The Deputy President’s Office, Ministry of Culture and Sport and Spokesperson’s Office of Madrid Region have presented this morning the exhibition Juergen Teller: Calves & Thighs at the Alcalá 31 exhibition hall as part of PHotoEspaña 2010 Festival.
The exhibition is co-produced by the Regional Government of Madrid and the Kunsthalle Nürnberg / City of Nuremberg, where it was on display from December 2009 until February of this year. The exhibition features the work of photographer Juergen Teller (Erlangen, Germany, 1964).
After leaving school, Teller began an apprenticeship at a factory that made bows for musical instruments. In 1984 an allergy forced him to change course and he began to study photography in Munich, completing his education two years later. Since then he has lived and worked in London.
The exhibition includes approximately 140 works which provide a comprehensive overview of the German photographer’s oeuvre. However, in addition to showcasing a selection of his photographic series, the exhibition will also offer visitors a chance to view a wide array of printed material (magazines, books, etc.) and a video about the artist that serve to round out the retrospective.
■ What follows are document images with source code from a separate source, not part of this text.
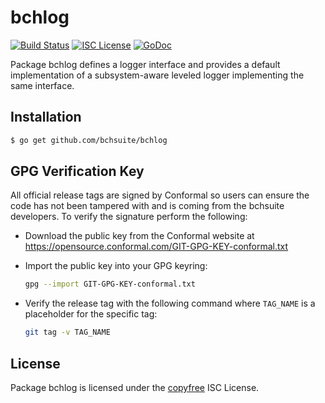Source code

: bchlog
======

[![Build Status](http://img.shields.io/travis/bchsuite/bchlog.svg)](https://travis-ci.org/bchsuite/bchlog)
[![ISC License](http://img.shields.io/badge/license-ISC-blue.svg)](http://copyfree.org)
[![GoDoc](https://img.shields.io/badge/godoc-reference-blue.svg)](http://godoc.org/github.com/bchsuite/bchlog)

Package bchlog defines a logger interface and provides a default implementation
of a subsystem-aware leveled logger implementing the same interface.

## Installation

```bash
$ go get github.com/bchsuite/bchlog
```

## GPG Verification Key

All official release tags are signed by Conformal so users can ensure the code
has not been tampered with and is coming from the bchsuite developers.  To
verify the signature perform the following:

- Download the public key from the Conformal website at
  https://opensource.conformal.com/GIT-GPG-KEY-conformal.txt

- Import the public key into your GPG keyring:
  ```bash
  gpg --import GIT-GPG-KEY-conformal.txt
  ```

- Verify the release tag with the following command where `TAG_NAME` is a
  placeholder for the specific tag:
  ```bash
  git tag -v TAG_NAME
  ```

## License

Package bchlog is licensed under the [copyfree](http://copyfree.org) ISC
License.

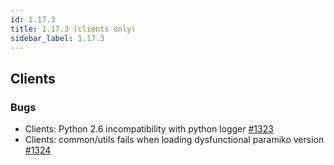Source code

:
 ```yaml
---
id: 1.17.3
title: 1.17.3 (clients only)
sidebar_label: 1.17.3
---
```


## Clients

### Bugs

-   Clients: Python 2.6 incompatibility with python logger
    [\#1323](https://github.com/rucio/rucio/issues/1323)
-   Clients: common/utils fails when loading dysfunctional paramiko
    version [\#1324](https://github.com/rucio/rucio/issues/1324)
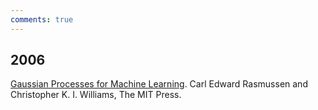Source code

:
 ```yaml
---
comments: true
---
```


## 2006
[Gaussian Processes for Machine Learning](https://gaussianprocess.org/gpml/). Carl Edward Rasmussen and Christopher K. I. Williams, The MIT Press.
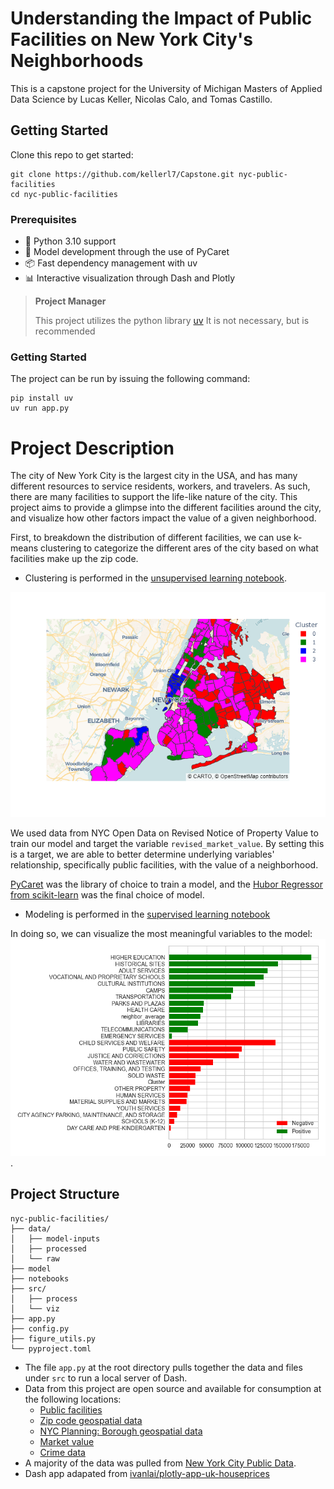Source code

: # Understanding the Impact of Public Facilities on New York City's Neighborhoods
This is a capstone project for the University of Michigan Masters of Applied Data Science by Lucas Keller, Nicolas Calo, and Tomas Castillo.

## Getting Started
Clone this repo to get started:
```
git clone https://github.com/kellerl7/Capstone.git nyc-public-facilities
cd nyc-public-facilities
```
### Prerequisites
- 🚀 Python 3.10 support
- 👾 Model development through the use of PyCaret
- 📦 Fast dependency management with uv
- 📊 Interactive visualization through Dash and Plotly

> **Project Manager**
> 
> This project utilizes the python library [uv](https://docs.astral.sh/uv/)
> It is not necessary, but is recommended

### Getting Started
The project can be run by issuing the following command:

```
pip install uv
uv run app.py
```

# Project Description
The city of New York City is the largest city in the USA, and has many different resources to service residents, workers, and travelers. As such, there are many facilities to support the life-like nature of the city. This project aims to provide a glimpse into the different facilities around the city, and visualize how other factors impact the value of a given neighborhood.

First, to breakdown the distribution of different facilities, we can use k-means clustering to categorize the different ares of the city based on what facilities make up the zip code.
- Clustering is performed in the [unsupervised learning notebook](notebooks/Unsupervised.ipynb).

![NYC Clusters](notebooks/Clusters_geo.png)

We used data from NYC Open Data on Revised Notice of Property Value to train our model and target the variable `revised_market_value`. By setting this is a target, we are able to better determine underlying variables' relationship, specifically public facilities, with the value of a neighborhood.

[PyCaret](https://pycaret.org/) was the library of choice to train a model, and the [Hubor Regressor from scikit-learn](https://scikit-learn.org/stable/modules/generated/sklearn.linear_model.HuberRegressor.html) was the final choice of model.
- Modeling is performed in the [supervised learning notebook](notebooks/Supervised.ipynb)

In doing so, we can visualize the most meaningful variables to the model:
![Huber Regressor Feature Importance](notebooks/Model_coef.png).

## Project Structure
```
nyc-public-facilities/
├── data/
│   ├── model-inputs
│   ├── processed
│   └── raw
├── model
├── notebooks
├── src/
│   ├── process
│   └── viz
├── app.py
├── config.py
├── figure_utils.py
└── pyproject.toml
```

- The file `app.py` at the root directory pulls together the data and files under `src` to run a local server of Dash.
- Data from this project are open source and available for consumption at the following locations:
    - [Public facilities](https://data.cityofnewyork.us/City-Government/Facilities-Database/ji82-xba5/about_data)
    - [Zip code geospatial data](https://github.com/OpenDataDE/State-zip-code-GeoJSON)
    - [NYC Planning: Borough geospatial data](https://www.nyc.gov/content/planning/pages/resources/datasets/borough-boundaries)
    - [Market value](https://data.cityofnewyork.us/City-Government/Revised-Notice-of-Property-Value-RNOPV-/8vgb-zm6e/about_data)
    - [Crime data](https://data.cityofnewyork.us/Public-Safety/NYPD-Arrests-Data-Historic-/8h9b-rp9u/about_data)
- A majority of the data was pulled from [New York City Public Data](https://opendata.cityofnewyork.us/).
- Dash app adapated from [ivanlai/plotly-app-uk-houseprices](https://github.com/ivanlai/Plotly-App-UK-houseprices)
This exhibition was curated by Paul Wombell, a London-based curator and photography writer. Wombell has been the director of the Impressions Gallery in York (1986-1994), director of the Photographers’ Gallery in London (1994-2005) and director of the Hereford Photography Festival (2006-2007). Since 2007 he has curated exhibitions for the annual PHotoEspaña Festival, and this year he also curated shows for the FotoGrafia Internazionale di Roma festival.
The exhibition is distributed between two floors: the ground floor is given over to the Paradis, Louis XV, Go-Sees and Ed in Japan series, while the first floor features selected portraits, a wide array of magazines and catalogues in which Teller's work has been published, and a video. The numerous works on display highlight the pivotal role that Teller has played in the visual redefinition of fashion photography, which under his keen eye evolved from glossy but somewhat contrived and insubstantial images to a more realistic and intimate vision of the fashion world. Teller has continued to consolidate his status in this field, but he has also earned a prestigious reputation in the art world.
Today, in addition to admiring his images in the most innovative fashion magazines, we can also find his work in exhibitions at major museums and galleries around the world. The true essence of Teller's entire oeuvre is portraiture, for he is first and foremost a photographer of people. He is extraordinarily gifted at getting his subjects – be they family, friends, models, artists, designers, musicians or fellow photographers – to relax and act for the camera. In some cases the artist himself participates in the process, and on such occasions the camera sometimes changes hands because Teller often asks other people to take photographs of him. The observer is therefore left with the impression that the camera has a life of its own, out of its owner’s hands.
The exhibition is accompanied by a catalogue in English and Spanish with essays by Paul Wombell, The Guardian critic Adrian Searle, the artist’s relative Helmut Teller, and fashion expert Fabrice Paineau.
Free guided tours will also be offered at the following times: Wednesdays, 12 noon; Saturdays, 12 noon, 1 pm, 6 pm and 7 pm; and Sundays, 12 noon and 1 pm.
Meanwhile, Juergen Teller will participate in a round-table discussion on German photography to be held at the Goethe-Institut on 10 June.
Finally, to celebrate Photography Night on 18 June, the Alcalá 31 exhibition hall will remain open until midnight.